= Beginning of Section =

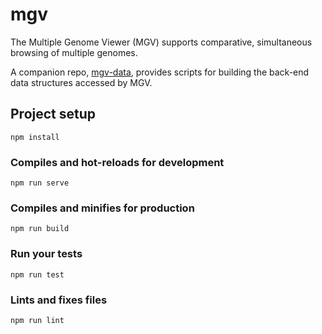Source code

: # mgv

The Multiple Genome Viewer (MGV) supports comparative, simultaneous browsing of multiple genomes.

A companion repo, [mgv-data](git@github.com:mgijax/mgv-data.git), provides scripts for building the back-end data structures accessed by MGV.

## Project setup
```
npm install
```

### Compiles and hot-reloads for development
```
npm run serve
```

### Compiles and minifies for production
```
npm run build
```

### Run your tests
```
npm run test
```

### Lints and fixes files
```
npm run lint
```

= End of Section =

• THE PROBLEM: For the listing above, identify each line bearing "Compiles".

• SOLUTION FOR THIS EXERCISE:
### Compiles and hot-reloads for development
### Compiles and minifies for production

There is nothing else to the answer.